In derekbeaton/GSVD: The generalized singular value decomposition

#' GSVD
#'
#' @description The generalized singular value decomposition (GSVD) generalizes the standard SVD (see \code{\link{svd}}) procedure through addition of (optional) constraints applied to the rows and/or columns of a matrix.
#' @details A package specifically designed for the generalized eigen decomposition, generalized singular value decomposition, and generalized partial least squares-singular value decomposition.
#' Each decomposition allows for the use of weights (or constraints) applied to the columns and/or rows of each data matrix.

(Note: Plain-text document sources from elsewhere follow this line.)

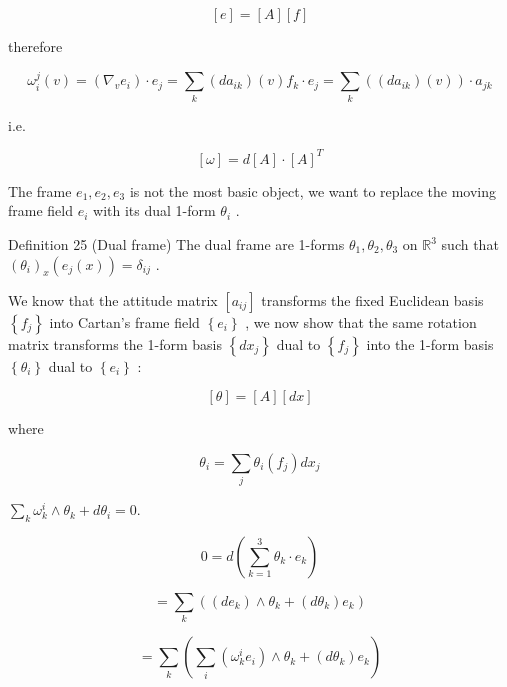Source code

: \documentclass[lang=cn,a4paper,11pt,openany,twoside]{elegantbook}
\begin{document}
\[
\left\lbrack  e\right\rbrack   = \left\lbrack  A\right\rbrack  \left\lbrack  f\right\rbrack
\]

therefore

\[
{\omega }_{i}^{j}\left( v\right)  = \left( {{\nabla }_{v}{e}_{i}}\right)  \cdot  {e}_{j} = \mathop{\sum }\limits_{k}\left( {d{a}_{ik}}\right) \left( v\right) {f}_{k} \cdot  {e}_{j} = \mathop{\sum }\limits_{k}\left( {\left( {d{a}_{ik}}\right) \left( v\right) }\right)  \cdot  {a}_{jk}
\]

i.e.

\[
\left\lbrack  \omega \right\rbrack   = d\left\lbrack  A\right\rbrack   \cdot  {\left\lbrack  A\right\rbrack  }^{T}
\]

The frame \({e}_{1},{e}_{2},{e}_{3}\) is not the most basic object, we want to replace the moving frame field \({e}_{i}\) with its dual 1-form \({\theta }_{i}\) .

Definition 25 (Dual frame) The dual frame are 1-forms \({\theta }_{1},{\theta }_{2},{\theta }_{3}\) on \({\mathbb{R}}^{3}\) such that \({\left( {\theta }_{i}\right) }_{x}\left( {{e}_{j}\left( x\right) }\right)  = {\delta }_{ij}\) .

We know that the attitude matrix \(\left\lbrack  {a}_{ij}\right\rbrack\) transforms the fixed Euclidean basis \(\left\{  {f}_{j}\right\}\) into Cartan’s frame field \(\left\{  {e}_{i}\right\}\) , we now show that the same rotation matrix transforms the 1-form basis \(\left\{  {d{x}_{j}}\right\}\) dual to \(\left\{  {f}_{j}\right\}\) into the 1-form basis \(\left\{  {\theta }_{i}\right\}\) dual to \(\left\{  {e}_{i}\right\}\) :

\[
\left\lbrack  \theta \right\rbrack   = \left\lbrack  A\right\rbrack  \left\lbrack  {dx}\right\rbrack
\]

where

\[
{\theta }_{i} = \mathop{\sum }\limits_{j}{\theta }_{i}\left( {f}_{j}\right) d{x}_{j}
\]

\(\mathop{\sum }\limits_{k}{\omega }_{k}^{i} \land  {\theta }_{k} + d{\theta }_{i} = 0.\)

\[
0 = d\left( {\mathop{\sum }\limits_{{k = 1}}^{3}{\theta }_{k} \cdot  {e}_{k}}\right)
\]

\[
= \mathop{\sum }\limits_{k}\left( {\left( {d{e}_{k}}\right)  \land  {\theta }_{k} + \left( {d{\theta }_{k}}\right) {e}_{k}}\right)
\]

\[
= \mathop{\sum }\limits_{k}\left( {\mathop{\sum }\limits_{i}\left( {{\omega }_{k}^{i}{e}_{i}}\right)  \land  {\theta }_{k} + \left( {d{\theta }_{k}}\right) {e}_{k}}\right)
\]
\end{document}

#' This package provides these decompositions as the core for a very large list of standard statistical---and typically multivariate---approaches, including but not limited to principal components analysis, metric multidimensional scaling, standard and multiple correspondence analysis, partial least squares, canonical correlation analysis, and multivariate linear regression/reduced rank regression/redundancy analysis.

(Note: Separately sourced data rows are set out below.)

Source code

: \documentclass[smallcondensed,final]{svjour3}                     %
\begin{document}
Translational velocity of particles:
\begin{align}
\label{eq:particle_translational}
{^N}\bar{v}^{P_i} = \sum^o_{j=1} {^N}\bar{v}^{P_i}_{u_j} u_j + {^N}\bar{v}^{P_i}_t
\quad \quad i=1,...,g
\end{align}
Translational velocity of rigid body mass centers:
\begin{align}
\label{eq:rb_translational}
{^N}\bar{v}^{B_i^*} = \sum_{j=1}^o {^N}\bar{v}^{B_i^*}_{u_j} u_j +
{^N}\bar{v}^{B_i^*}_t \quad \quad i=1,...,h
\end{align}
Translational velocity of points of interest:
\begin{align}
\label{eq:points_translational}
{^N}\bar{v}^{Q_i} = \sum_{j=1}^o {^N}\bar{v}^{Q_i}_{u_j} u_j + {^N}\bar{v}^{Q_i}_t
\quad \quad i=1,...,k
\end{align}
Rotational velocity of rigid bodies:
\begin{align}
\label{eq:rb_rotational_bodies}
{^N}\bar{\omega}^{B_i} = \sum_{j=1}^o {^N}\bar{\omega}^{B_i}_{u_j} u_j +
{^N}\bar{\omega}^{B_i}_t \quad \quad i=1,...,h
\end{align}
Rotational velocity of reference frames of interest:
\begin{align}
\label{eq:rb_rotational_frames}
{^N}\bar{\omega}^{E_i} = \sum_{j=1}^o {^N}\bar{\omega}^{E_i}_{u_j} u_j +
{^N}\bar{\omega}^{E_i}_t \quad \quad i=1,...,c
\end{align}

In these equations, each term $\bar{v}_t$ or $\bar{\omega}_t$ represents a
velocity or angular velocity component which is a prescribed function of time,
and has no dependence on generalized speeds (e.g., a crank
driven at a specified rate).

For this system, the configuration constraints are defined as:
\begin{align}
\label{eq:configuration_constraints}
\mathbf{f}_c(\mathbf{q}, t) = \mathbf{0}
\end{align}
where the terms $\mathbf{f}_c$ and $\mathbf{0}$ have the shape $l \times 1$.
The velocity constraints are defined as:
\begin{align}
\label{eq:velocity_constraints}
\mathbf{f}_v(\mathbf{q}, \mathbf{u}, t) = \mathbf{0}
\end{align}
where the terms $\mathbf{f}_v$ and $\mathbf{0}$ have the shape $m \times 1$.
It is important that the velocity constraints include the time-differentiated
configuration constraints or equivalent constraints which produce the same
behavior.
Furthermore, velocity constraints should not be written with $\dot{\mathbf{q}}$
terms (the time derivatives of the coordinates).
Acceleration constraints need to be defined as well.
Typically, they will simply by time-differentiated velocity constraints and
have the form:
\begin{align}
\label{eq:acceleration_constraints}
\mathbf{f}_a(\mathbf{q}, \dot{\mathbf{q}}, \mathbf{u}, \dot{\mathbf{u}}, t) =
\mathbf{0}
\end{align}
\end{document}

#' @seealso \code{\link{gsvd}}, \code{\link{geigen}}, \code{\link{gplssvd}}
#'
#' @references
#'   Abdi, H. (2007). Singular Value Decomposition (SVD) and Generalized Singular Value Decomposition (GSVD). In N.J. Salkind (Ed.): \emph{Encyclopedia of Measurement and Statistics}.Thousand Oaks (CA): Sage. pp. 907-912.\cr
#'   Beaton, D., Fatt, C. R. C., & Abdi, H. (2014). An ExPosition of multivariate analysis with the singular value decomposition in R. \emph{Computational Statistics & Data Analysis}, 72, 176-189. \cr
#'   Cherry, S. (1996). Singular Value Decomposition Analysis and Canonical Correlation Analysis. Journal of Climate, 9(9), 2003–2009. Retrieved from JSTOR. \cr
#'   Gower, J. C., Gardner-Lubbe, S., & Le Roux, N. J. DATA ANALYSIS: GOOD BUT…. Statistica Applicata - Italian Journal of Applied Statistics, 29. \cr
#'   Greenacre, M. (1984). Theory and applications of correspondence analysis. \emph{Academic Press.}\cr
#'   Holmes, S. (2008). Multivariate data analysis: the French way. \emph{In Probability and statistics: Essays in honor of David A. Freedman (pp. 219-233)}. Institute of Mathematical Statistics. \cr
#'   Holmes, S., & Josse, J. (2017). Discussion of “50 Years of Data Science”. \emph{Journal of Computational and Graphical Statistics}, 26(4), 768-769. \cr
#'   Husson, F., Josse, J., & Saporta, G. (2016). Jan de Leeuw and the French school of data analysis. \emph{Journal of Statistical Software}, 73(6), 1-17. \cr
#'   Jolliffe, I. T., & Cadima, J. (2016). Principal component analysis: A review and recent developments. Philosophical Transactions. Series A, Mathematical, Physical, and Engineering Sciences, 374(2065).\cr
#'   Lebart  L.,  Morineau  A., & Warwick  K.  (1984). Multivariate  Descriptive  Statistical  Analysis. \emph{J. Wiley}, New York. \cr
#'   Nguyen, L. H., & Holmes, S. (2019). Ten quick tips for effective dimensionality reduction. PLOS Computational Biology, 15(6), e1006907. https://doi.org/10.1371/journal.pcbi.1006907 \cr
#'   Yanai, H., Takeuchi, K., & Takane, Y. (2011). Projection Matrices, Generalized Inverse Matrices, and Singular Value Decomposition. \emph{Springer-Verlag, New-York.}\cr
#'
#' @keywords internal
#'
"_PACKAGE"

#' @export
#'
#' @title Generalized singular value decomposition
#'
#' @description
#' \code{gsvd} takes in left (\code{LW}) and right (\code{RW}) constraints (usually diagonal matrices, but any positive semi-definite matrix is fine) that are applied to the data (\code{X}).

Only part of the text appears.